Trailing Stop Logic - A dynamic method for protecting profits by moving the stop-loss level as the trade becomes profitable. A trailing stop “sequentially shifts Stop Loss at a better price as the favorable trend continues”. In code, this typically runs on each tick (or bar) and modifies the stop if price has advanced.

  • Definition: Automated adjustment of the stop-loss to lock in gains. E.g. “move SL to breakeven after 20 pips profit, then trail by 10 pips.”

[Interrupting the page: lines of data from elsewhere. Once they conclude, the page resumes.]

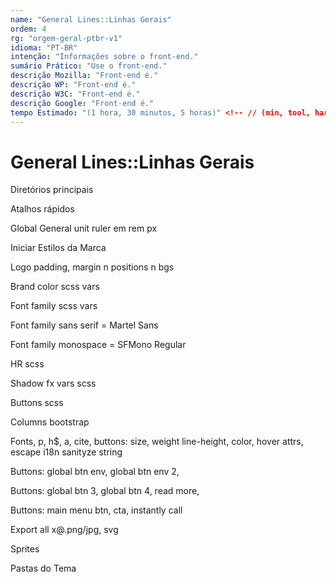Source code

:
 ```yaml
---
name: "General Lines::Linhas Gerais"
ordem: 4
rg: "orgem-geral-ptbr-v1"
idioma: "PT-BR"
intenção: "Informações sobre o front-end."
sumário Prático: "Use o front-end."
descrição Mozilla: "Front-end é."
descrição WP: "Front-end é."
descrição W3C: "Front-end é."
descrição Google: "Front-end é."
tempo Estimado: "(1 hora, 30 minutos, 5 horas)" <!-- // (min, tool, hard) -
---
```


# General Lines::Linhas Gerais

Diretórios principais

Atalhos rápidos

Global General unit ruler em rem px

Iniciar Estilos da Marca

Logo padding, margin n positions n bgs

Brand color scss vars

Font family scss vars

Font family sans serif = Martel Sans

Font family monospace = SFMono Regular

HR scss

Shadow fx vars scss

Buttons scss

Columns bootstrap

Fonts, p, h$, a, cite, buttons: size, weight line-height, color, hover attrs, escape i18n sanityze string

Buttons: global btn env, global btn env 2,

Buttons: global btn 3, global btn 4, read more,

Buttons: main menu btn, cta, instantly call

Export all x@.png/jpg, svg

Sprites

Pastas do Tema
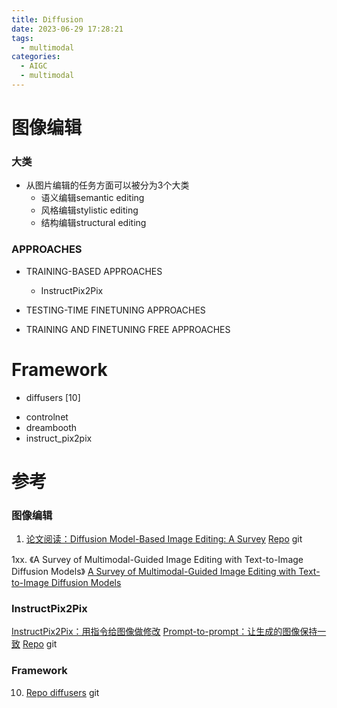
 ```yaml
---
title: Diffusion
date: 2023-06-29 17:28:21
tags:
  - multimodal
categories:
  - AIGC  
  - multimodal
---
```


<p></p>
<!-- more -->


# 图像编辑
### 大类
+ 从图片编辑的任务方面可以被分为3个大类
  - 语义编辑semantic editing 
  - 风格编辑stylistic editing
  - 结构编辑structural editing

### APPROACHES
+ TRAINING-BASED APPROACHES
  - InstructPix2Pix

+ TESTING-TIME FINETUNING APPROACHES

+ TRAINING AND FINETUNING FREE APPROACHES

# Framework
+ diffusers [10]
 - controlnet
 - dreambooth
 - instruct_pix2pix

# 参考
### 图像编辑
1. [论文阅读：Diffusion Model-Based Image Editing: A Survey](https://blog.csdn.net/huzimu_/article/details/136547375)
   [Repo](https://github.com/SiatMMLab/Awesome-Diffusion-Model-Based-Image-Editing-Methods) git
   
1xx.
《A Survey of Multimodal-Guided Image Editing with Text-to-Image Diffusion Models》
[A Survey of Multimodal-Guided Image Editing with Text-to-Image Diffusion Models](https://github.com/xinchengshuai/Awesome-Image-Editing)

### InstructPix2Pix
[InstructPix2Pix：用指令给图像做修改](https://zhuanlan.zhihu.com/p/655135961)
[Prompt-to-prompt：让生成的图像保持一致](https://zhuanlan.zhihu.com/p/655372592)
[Repo](https://github.com/timothybrooks/instruct-pix2pix) git

### Framework
10. [Repo diffusers](https://github.com/huggingface/diffusers/tree/main/examples) git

  • Context: Often implemented in OnTick() or with a loop checking current price vs. last adjusted level. In MQL5, one might use a custom trailing stop class (as shown in the MQL5 AlgoBook). In NinjaScript or cAlgo, one can use built-in trailing stop methods or manual logic.

  • Example Pseudo-code (MQL5):

    // Called every tick in OnTick(): for(each open position) { double newStop = SymbolInfoDouble(_Symbol, SYMBOL_BID) - trailPips*Point; if(newStop > PositionGetDouble(POSITION_PRICE_OPEN) + trailPips*Point) trade.PositionModify(positionTicket, newStop, currentTakeProfit); }
  • Example (NinjaScript):

    // NinjaScript has built-in methods, e.g.: SetTrailStop(CalculationMode.Pips, 20);
    This tells NinjaTrader to automatically update the stop as price moves.